What the fuck gives you the right to decide what's 'better'? Who the hell do you think you are?

('If you don't like it, why don't you just get out?' is what Nasch would say, but god, screw Nasch. I have enough of him for the next five centuries. His hospitality is as fake as Shingetsu Rei, maybe even faker.)

"Maybe you should try, you know."

Merag. Because who else would suggest I socialize.

(Okay, admittedly, Alit has tried, but he just wanted a sparring partner. That's not obnoxious. For the most part.)

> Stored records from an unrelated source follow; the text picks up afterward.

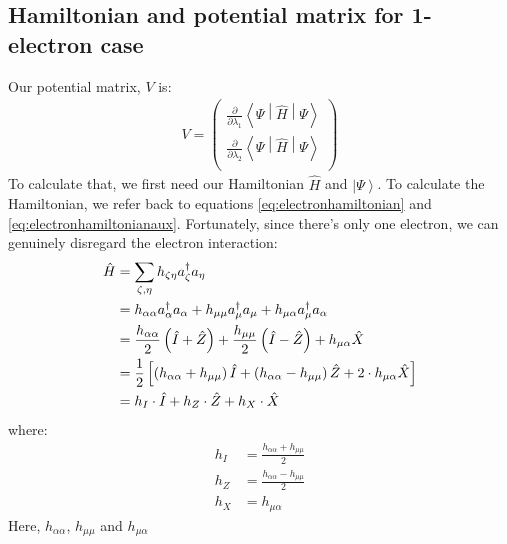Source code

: \documentclass{aux/ttuthes2007}
\newcommand{\ket}[1]{\ensuremath{\left|#1\right\rangle}}
\newcommand{\sandwich}[3]{\left< #1 \middle\vert #2 \middle\vert #3 \right>}
\newcommand{\paren}[1]{\left( #1 \right)}
\newcommand{\pd}[1]{\frac{\partial}{\partial #1}}
\newcommand{\anio}[1]{a_{\oo{#1}}}
\newcommand{\aniu}[1]{a_{\uo{#1}}}
\newcommand{\anig}[1]{a_{\go{#1}}}
\newcommand{\creo}[1]{a^\dagger_{\oo{#1}}}
\newcommand{\creu}[1]{a^\dagger_{\uo{#1}}}
\newcommand{\creg}[1]{a^\dagger_{\go{#1}}}
\newcommand{\uo}[1]{
		\IfEqCase{#1}{
			{0}{\mu}
			{1}{\nu}
			{2}{\xi}
		}[\PackageError{uo}{Undefined option to uo: #1}{}]
}
\newcommand{\oo}[1]{
		\IfEqCase{#1}{
			{0}{\alpha}
			{1}{\beta}
			{2}{\gamma}
		}[\PackageError{unocorb}{Undefined option to unuo: #1}{}]
}
\newcommand{\go}[1]{
		\IfEqCase{#1}{
			{0}{\zeta}
			{1}{\eta}
			{2}{\iota}
			{3}{\kappa}
		}[\PackageError{unocorb}{Undefined option to go: #1}{}]
}
\begin{document}
\subsection{\textbf{Hamiltonian and potential matrix for 1-electron case}}

Our potential matrix, $V$ is:
%
\begin{equation*}
	\begin{split}
		V = \begin{pmatrix}
			\pd {\lambda_1} \sandwich {\Psi}{\hat H}{\Psi}\\
			\pd {\lambda_2} \sandwich {\Psi}{\hat H}{\Psi}\\
		\end{pmatrix}
	\end{split}
\end{equation*}
%
To calculate that, we first need our Hamiltonian $\hat H$ and $\ket \Psi$. To calculate the Hamiltonian, we refer back to equations \ref{eq:electronhamiltonian} and \ref{eq:electronhamiltonianaux}. Fortunately, since there's only one electron, we can genuinely disregard the electron interaction:
%
\begin{equation*}
	\begin{split}
	\hat H  &= \sum_{\go 0, \go 1}h_{\go 0 \go 1}\creg 0 \anig 1 \\
		&= {h_{\alpha\alpha}} \creo 0 \anio 0
		+ {h_{\mu\mu}} \creu 0 \aniu 0
		+ h_{\mu\alpha} \creu 0 \anio 0 
%
		\\
%
		&= \frac{h_{\alpha\alpha}}{2} \paren{\hat I + \hat Z}
		+ \frac{h_{\mu\mu}}{2} \paren{\hat I - \hat Z}
		+ h_{\mu\alpha} \hat X
%
	\\
%
		&= 	\frac{1}{2} \left[ 
			\paren{h_{\alpha\alpha} + h_{\mu\mu}} \hat I 
		+	\paren{h_{\alpha\alpha} - h_{\mu\mu}} \hat Z
		+ 	2 \cdot h_{\mu\alpha} \hat X
	\right]
%
	\\
%
		&=	h_{I} \cdot \hat I 
		+	h_{Z} \cdot \hat Z
		+	h_{X} \cdot \hat X
	\end{split}
\end{equation*}
%
where:
%
\begin{equation*}
	\begin{split}
			h_{I}
		&=	\frac{h_{\alpha\alpha} + h_{\mu\mu}} 2
%
	\\
%
			h_{Z}
		&=	\frac{h_{\alpha\alpha} - h_{\mu\mu}} 2
%
	\\
%
			h_{X}
		&= 	h_{\mu\alpha}
%
	\end{split}
\end{equation*}
%
Here,
$
h_{\alpha\alpha}$, $h_{\mu\mu}$ and $h_{\mu\alpha}$
\end{document}
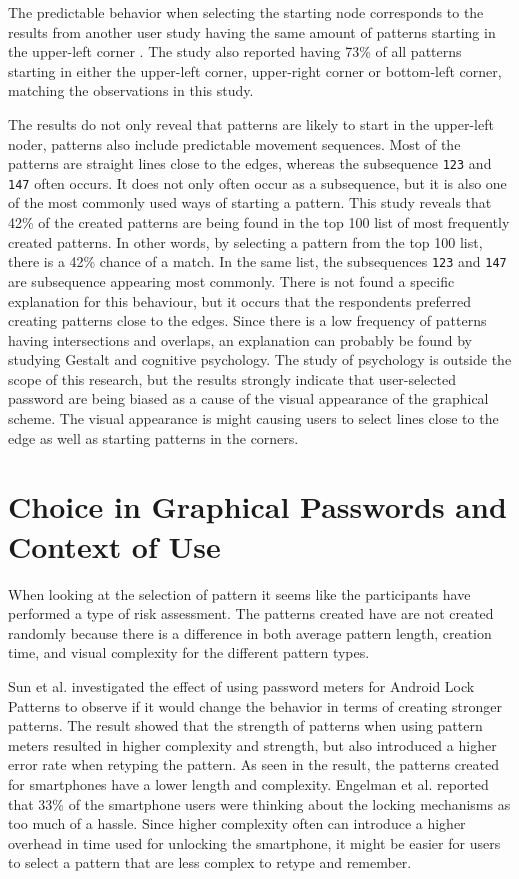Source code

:       The predictable behavior when selecting the starting node corresponds to the results from another user study having the same amount of patterns starting in the upper-left corner \cite{Uellenbeck}. The study also reported having 73\% of all patterns starting in either the upper-left corner, upper-right corner or bottom-left corner, matching the observations in this study.

       The results do not only reveal that patterns are likely to start in the upper-left noder, patterns also include predictable movement sequences. Most of the patterns are straight lines close to the edges, whereas the subsequence \texttt{123} and \texttt{147} often occurs. It does not only often occur as a subsequence, but it is also one of the most commonly used ways of starting a pattern. This study reveals that 42\% of the created patterns are being found in the top 100 list of most frequently created patterns. In other words, by selecting a pattern from the top 100 list, there is a 42\% chance of a match. In the same list, the subsequences \texttt{123} and \texttt{147} are subsequence appearing most commonly. There is not found a specific explanation for this behaviour, but it occurs that the respondents preferred creating patterns close to the edges. Since there is a low frequency of patterns having intersections and overlaps, an explanation can probably be found by studying Gestalt and cognitive psychology. The study of psychology is outside the scope of this research, but the results strongly indicate that user-selected password are being biased as a cause of the visual appearance of the graphical scheme. The visual appearance is might causing users to select lines close to the edge as well as starting patterns in the corners.

  \section{Choice in Graphical Passwords and Context of Use}\label{sec:discussionContext}
    
    When looking at the selection of pattern it seems like the participants have performed a type of risk assessment. The patterns created have are not created randomly because there is a difference in both average pattern length, creation time, and visual complexity for the different pattern types.

    Sun et al. \cite{Sun} investigated the effect of using password meters for Android Lock Patterns to observe if it would change the behavior in terms of creating stronger patterns. The result showed that the strength of patterns when using pattern meters resulted in higher complexity and strength, but also introduced a higher error rate when retyping the pattern. As seen in the result, the patterns created for smartphones have a lower length and complexity. Engelman et al. \cite{Egelman} reported that 33\% of the smartphone users were thinking about the locking mechanisms as too much of a hassle. Since higher complexity often can introduce a higher overhead in time used for unlocking the smartphone, it might be easier for users to select a pattern that are less complex to retype and remember.   

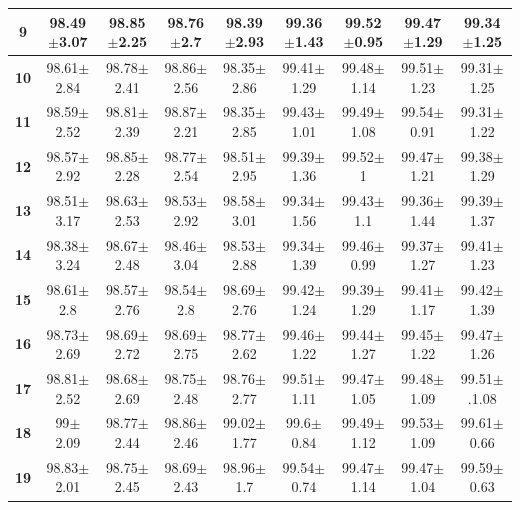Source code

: \begin{table}[h!]
{\begin{tabular}{|*{9}{c|}}
		\textbf{9}     & 98.49$ \pm $3.07 & 98.85$ \pm $2.25 & 98.76$ \pm $2.7 & 98.39$ \pm $2.93 & 99.36$ \pm $1.43 & 99.52$ \pm $0.95 & 99.47$ \pm $1.29 & 99.34$ \pm $1.25 \\\hline
		\textbf{10}    & 98.61$ \pm $2.84 & 98.78$ \pm $2.41 & 98.86$ \pm $2.56 & 98.35$ \pm $2.86 & 99.41$ \pm $1.29 & 99.48$ \pm $1.14 & 99.51$ \pm $1.23 & 99.31$ \pm $1.25 \\\hline
		\textbf{11}    & 98.59$ \pm $2.52 & 98.81$ \pm $2.39 & 98.87$ \pm $2.21 & 98.35$ \pm $2.85 & 99.43$ \pm $1.01 & 99.49$ \pm $1.08 & 99.54$ \pm $0.91 & 99.31$ \pm $1.22 \\\hline
		\textbf{12}    & 98.57$ \pm $2.92 & 98.85$ \pm $2.28 & 98.77$ \pm $2.54 & 98.51$ \pm $2.95 & 99.39$ \pm $1.36 & 99.52$ \pm $1 & 99.47$ \pm $1.21 & 99.38$ \pm $1.29 \\\hline
		\textbf{13}    & 98.51$ \pm $3.17 & 98.63$ \pm $2.53 & 98.53$ \pm $2.92 & 98.58$ \pm $3.01 & 99.34$ \pm $1.56 & 99.43$ \pm $1.1 & 99.36$ \pm $1.44 & 99.39$ \pm $1.37 \\\hline
		\textbf{14}    & 98.38$ \pm $3.24 & 98.67$ \pm $2.48 & 98.46$ \pm $3.04 & 98.53$ \pm $2.88 & 99.34$ \pm $1.39 & 99.46$ \pm $0.99 & 99.37$ \pm $1.27 & 99.41$ \pm $1.23 \\\hline
		\textbf{15}    & 98.61$ \pm $2.8 & 98.57$ \pm $2.76 & 98.54$ \pm $2.8 & 98.69$ \pm $2.76 & 99.42$ \pm $1.24 & 99.39$ \pm $1.29 & 99.41$ \pm $1.17 & 99.42$ \pm $1.39 \\\hline
		\textbf{16}    & 98.73$ \pm $2.69 & 98.69$ \pm $2.72 & 98.69$ \pm $2.75 & 98.77$ \pm $2.62 & 99.46$ \pm $1.22 & 99.44$ \pm $1.27 & 99.45$ \pm $1.22 & 99.47$ \pm $1.26 \\\hline
		\textbf{17}    & 98.81$ \pm $2.52 & 98.68$ \pm $2.69 & 98.75$ \pm $2.48 & 98.76$ \pm $2.77 & 99.51$ \pm $1.11 & 99.47$ \pm $1.05 & 99.48$ \pm $1.09 & 99.51$ \pm $.1.08 \\\hline
		\textbf{18}    & 99$ \pm $2.09 & 98.77$ \pm $2.44 & 98.86$ \pm $2.46 & 99.02$ \pm $1.77 & 99.6$ \pm $0.84 & 99.49$ \pm $1.12 & 99.53$ \pm $1.09 & 99.61$ \pm $0.66 \\\hline
		\textbf{19}    & 98.83$ \pm $2.01 & 98.75$ \pm $2.45 & 98.69$ \pm $2.43 & 98.96$ \pm $1.7 & 99.54$ \pm $0.74 & 99.47$ \pm $1.14 & 99.47$ \pm $1.04 & 99.59$ \pm $0.63 \\\hline
	\end{tabular}%
	}
	\label{Table: CV_3feats}%
\end{table}%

"In your dreams." I turn away and idly press buttons on my D-Pad, if only to drive the point home.

Merag knows I'm not gonna do anything anytime soon.

She looks at me the way she thinks Nasch would—

(except she's far off the mark; Nasch has way more hatred in his eyes)

—and nods, walks off.

Why the hell does she care?

Then again, Merag seems to like assholes. You gotta be a masochist to follow someone like Nasch, right?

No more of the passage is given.